╭─ Provided entries

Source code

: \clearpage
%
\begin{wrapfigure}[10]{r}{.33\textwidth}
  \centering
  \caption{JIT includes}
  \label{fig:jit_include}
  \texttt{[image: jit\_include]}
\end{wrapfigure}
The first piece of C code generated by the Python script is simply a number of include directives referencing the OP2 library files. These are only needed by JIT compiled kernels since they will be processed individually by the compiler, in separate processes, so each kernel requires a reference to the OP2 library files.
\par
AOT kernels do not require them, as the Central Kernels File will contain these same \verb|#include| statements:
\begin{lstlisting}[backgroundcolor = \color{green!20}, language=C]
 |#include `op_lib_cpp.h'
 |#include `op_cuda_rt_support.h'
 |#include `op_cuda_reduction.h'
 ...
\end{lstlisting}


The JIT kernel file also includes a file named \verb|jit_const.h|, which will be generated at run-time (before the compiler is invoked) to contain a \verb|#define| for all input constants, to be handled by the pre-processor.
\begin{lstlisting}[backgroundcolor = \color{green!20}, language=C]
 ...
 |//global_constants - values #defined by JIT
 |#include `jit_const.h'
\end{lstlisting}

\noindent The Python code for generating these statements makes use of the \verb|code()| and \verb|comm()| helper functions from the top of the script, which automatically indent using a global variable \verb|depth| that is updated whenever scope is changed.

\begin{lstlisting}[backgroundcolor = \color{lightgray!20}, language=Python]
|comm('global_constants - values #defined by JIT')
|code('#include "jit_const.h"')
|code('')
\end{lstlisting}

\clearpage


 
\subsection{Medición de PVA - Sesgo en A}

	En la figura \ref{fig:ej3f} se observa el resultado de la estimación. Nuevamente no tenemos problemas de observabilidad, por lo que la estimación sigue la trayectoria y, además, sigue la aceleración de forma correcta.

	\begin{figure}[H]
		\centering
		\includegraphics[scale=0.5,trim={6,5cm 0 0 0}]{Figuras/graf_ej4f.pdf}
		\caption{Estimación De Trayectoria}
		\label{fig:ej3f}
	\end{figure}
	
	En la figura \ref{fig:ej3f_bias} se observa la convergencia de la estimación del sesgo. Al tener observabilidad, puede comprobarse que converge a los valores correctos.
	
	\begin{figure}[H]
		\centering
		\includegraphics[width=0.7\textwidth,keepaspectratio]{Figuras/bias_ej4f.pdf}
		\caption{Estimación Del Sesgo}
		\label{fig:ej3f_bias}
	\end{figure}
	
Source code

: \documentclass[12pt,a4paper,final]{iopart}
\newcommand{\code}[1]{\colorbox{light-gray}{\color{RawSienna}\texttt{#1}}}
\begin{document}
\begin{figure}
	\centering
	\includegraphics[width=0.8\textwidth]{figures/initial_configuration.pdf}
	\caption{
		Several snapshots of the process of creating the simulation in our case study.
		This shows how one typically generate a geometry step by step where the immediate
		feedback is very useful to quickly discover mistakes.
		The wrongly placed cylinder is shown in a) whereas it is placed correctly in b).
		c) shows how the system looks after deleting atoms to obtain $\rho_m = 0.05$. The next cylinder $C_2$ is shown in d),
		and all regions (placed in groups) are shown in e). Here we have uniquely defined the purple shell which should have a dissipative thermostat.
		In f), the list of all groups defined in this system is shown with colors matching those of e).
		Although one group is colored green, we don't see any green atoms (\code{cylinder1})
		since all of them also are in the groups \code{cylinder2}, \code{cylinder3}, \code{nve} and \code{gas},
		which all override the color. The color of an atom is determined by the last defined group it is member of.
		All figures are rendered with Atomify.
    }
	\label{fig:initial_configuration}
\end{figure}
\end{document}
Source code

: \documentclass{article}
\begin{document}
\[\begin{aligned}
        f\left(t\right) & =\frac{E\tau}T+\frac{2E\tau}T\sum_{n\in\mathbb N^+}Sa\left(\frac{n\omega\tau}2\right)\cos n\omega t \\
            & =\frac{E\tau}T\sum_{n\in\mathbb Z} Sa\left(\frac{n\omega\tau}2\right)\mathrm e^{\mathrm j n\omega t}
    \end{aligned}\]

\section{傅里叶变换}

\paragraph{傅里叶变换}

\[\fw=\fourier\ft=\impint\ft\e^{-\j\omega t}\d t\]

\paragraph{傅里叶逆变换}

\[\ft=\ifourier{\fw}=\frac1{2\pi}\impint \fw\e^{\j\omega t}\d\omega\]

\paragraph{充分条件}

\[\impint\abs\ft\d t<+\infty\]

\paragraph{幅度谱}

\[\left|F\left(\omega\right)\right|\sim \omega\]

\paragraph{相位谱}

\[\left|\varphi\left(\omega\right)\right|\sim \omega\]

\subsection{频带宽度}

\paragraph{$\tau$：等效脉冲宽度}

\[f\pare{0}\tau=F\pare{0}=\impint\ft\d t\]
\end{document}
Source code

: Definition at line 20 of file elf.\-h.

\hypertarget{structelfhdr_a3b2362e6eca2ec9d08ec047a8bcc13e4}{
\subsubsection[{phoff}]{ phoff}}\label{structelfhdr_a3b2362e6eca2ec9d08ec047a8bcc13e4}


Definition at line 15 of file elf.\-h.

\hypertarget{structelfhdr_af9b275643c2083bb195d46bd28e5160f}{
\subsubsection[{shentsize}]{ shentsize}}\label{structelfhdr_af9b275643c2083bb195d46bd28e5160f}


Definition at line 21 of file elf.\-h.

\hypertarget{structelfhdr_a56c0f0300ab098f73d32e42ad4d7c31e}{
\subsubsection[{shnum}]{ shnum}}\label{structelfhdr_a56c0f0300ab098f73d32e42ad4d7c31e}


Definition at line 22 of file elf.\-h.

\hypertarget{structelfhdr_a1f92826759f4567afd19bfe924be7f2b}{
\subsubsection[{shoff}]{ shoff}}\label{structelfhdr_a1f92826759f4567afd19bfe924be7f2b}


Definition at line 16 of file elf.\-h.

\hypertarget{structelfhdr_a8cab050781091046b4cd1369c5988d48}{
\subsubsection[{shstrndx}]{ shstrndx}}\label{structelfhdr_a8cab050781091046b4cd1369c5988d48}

╰─

» **Required action**:
Copy every entry above word for word.

» **Exercise solution**:
Source code

: \clearpage
%
\begin{wrapfigure}[10]{r}{.33\textwidth}
  \centering
  \caption{JIT includes}
  \label{fig:jit_include}
  \texttt{[image: jit\_include]}
\end{wrapfigure}
The first piece of C code generated by the Python script is simply a number of include directives referencing the OP2 library files. These are only needed by JIT compiled kernels since they will be processed individually by the compiler, in separate processes, so each kernel requires a reference to the OP2 library files.
\par
AOT kernels do not require them, as the Central Kernels File will contain these same \verb|#include| statements:
\begin{lstlisting}[backgroundcolor = \color{green!20}, language=C]
 |#include `op_lib_cpp.h'
 |#include `op_cuda_rt_support.h'
 |#include `op_cuda_reduction.h'
 ...
\end{lstlisting}


The JIT kernel file also includes a file named \verb|jit_const.h|, which will be generated at run-time (before the compiler is invoked) to contain a \verb|#define| for all input constants, to be handled by the pre-processor.
\begin{lstlisting}[backgroundcolor = \color{green!20}, language=C]
 ...
 |//global_constants - values #defined by JIT
 |#include `jit_const.h'
\end{lstlisting}

\noindent The Python code for generating these statements makes use of the \verb|code()| and \verb|comm()| helper functions from the top of the script, which automatically indent using a global variable \verb|depth| that is updated whenever scope is changed.

\begin{lstlisting}[backgroundcolor = \color{lightgray!20}, language=Python]
|comm('global_constants - values #defined by JIT')
|code('#include "jit_const.h"')
|code('')
\end{lstlisting}

\clearpage


 
\subsection{Medición de PVA - Sesgo en A}

	En la figura \ref{fig:ej3f} se observa el resultado de la estimación. Nuevamente no tenemos problemas de observabilidad, por lo que la estimación sigue la trayectoria y, además, sigue la aceleración de forma correcta.

	\begin{figure}[H]
		\centering
		\includegraphics[scale=0.5,trim={6,5cm 0 0 0}]{Figuras/graf_ej4f.pdf}
		\caption{Estimación De Trayectoria}
		\label{fig:ej3f}
	\end{figure}
	
	En la figura \ref{fig:ej3f_bias} se observa la convergencia de la estimación del sesgo. Al tener observabilidad, puede comprobarse que converge a los valores correctos.
	
	\begin{figure}[H]
		\centering
		\includegraphics[width=0.7\textwidth,keepaspectratio]{Figuras/bias_ej4f.pdf}
		\caption{Estimación Del Sesgo}
		\label{fig:ej3f_bias}
	\end{figure}
	
Source code

: \documentclass[12pt,a4paper,final]{iopart}
\newcommand{\code}[1]{\colorbox{light-gray}{\color{RawSienna}\texttt{#1}}}
\begin{document}
\begin{figure}
	\centering
	\includegraphics[width=0.8\textwidth]{figures/initial_configuration.pdf}
	\caption{
		Several snapshots of the process of creating the simulation in our case study.
		This shows how one typically generate a geometry step by step where the immediate
		feedback is very useful to quickly discover mistakes.
		The wrongly placed cylinder is shown in a) whereas it is placed correctly in b).
		c) shows how the system looks after deleting atoms to obtain $\rho_m = 0.05$. The next cylinder $C_2$ is shown in d),
		and all regions (placed in groups) are shown in e). Here we have uniquely defined the purple shell which should have a dissipative thermostat.
		In f), the list of all groups defined in this system is shown with colors matching those of e).
		Although one group is colored green, we don't see any green atoms (\code{cylinder1})
		since all of them also are in the groups \code{cylinder2}, \code{cylinder3}, \code{nve} and \code{gas},
		which all override the color. The color of an atom is determined by the last defined group it is member of.
		All figures are rendered with Atomify.
    }
	\label{fig:initial_configuration}
\end{figure}
\end{document}
Source code

: \documentclass{article}
\begin{document}
\[\begin{aligned}
        f\left(t\right) & =\frac{E\tau}T+\frac{2E\tau}T\sum_{n\in\mathbb N^+}Sa\left(\frac{n\omega\tau}2\right)\cos n\omega t \\
            & =\frac{E\tau}T\sum_{n\in\mathbb Z} Sa\left(\frac{n\omega\tau}2\right)\mathrm e^{\mathrm j n\omega t}
    \end{aligned}\]

\section{傅里叶变换}

\paragraph{傅里叶变换}

\[\fw=\fourier\ft=\impint\ft\e^{-\j\omega t}\d t\]

\paragraph{傅里叶逆变换}

\[\ft=\ifourier{\fw}=\frac1{2\pi}\impint \fw\e^{\j\omega t}\d\omega\]

\paragraph{充分条件}

\[\impint\abs\ft\d t<+\infty\]

\paragraph{幅度谱}

\[\left|F\left(\omega\right)\right|\sim \omega\]

\paragraph{相位谱}

\[\left|\varphi\left(\omega\right)\right|\sim \omega\]

\subsection{频带宽度}

\paragraph{$\tau$：等效脉冲宽度}

\[f\pare{0}\tau=F\pare{0}=\impint\ft\d t\]
\end{document}
Source code

: Definition at line 20 of file elf.\-h.

\hypertarget{structelfhdr_a3b2362e6eca2ec9d08ec047a8bcc13e4}{
\subsubsection[{phoff}]{ phoff}}\label{structelfhdr_a3b2362e6eca2ec9d08ec047a8bcc13e4}


Definition at line 15 of file elf.\-h.

\hypertarget{structelfhdr_af9b275643c2083bb195d46bd28e5160f}{
\subsubsection[{shentsize}]{ shentsize}}\label{structelfhdr_af9b275643c2083bb195d46bd28e5160f}


Definition at line 21 of file elf.\-h.

\hypertarget{structelfhdr_a56c0f0300ab098f73d32e42ad4d7c31e}{
\subsubsection[{shnum}]{ shnum}}\label{structelfhdr_a56c0f0300ab098f73d32e42ad4d7c31e}


Definition at line 22 of file elf.\-h.

\hypertarget{structelfhdr_a1f92826759f4567afd19bfe924be7f2b}{
\subsubsection[{shoff}]{ shoff}}\label{structelfhdr_a1f92826759f4567afd19bfe924be7f2b}


Definition at line 16 of file elf.\-h.

\hypertarget{structelfhdr_a8cab050781091046b4cd1369c5988d48}{
\subsubsection[{shstrndx}]{ shstrndx}}\label{structelfhdr_a8cab050781091046b4cd1369c5988d48}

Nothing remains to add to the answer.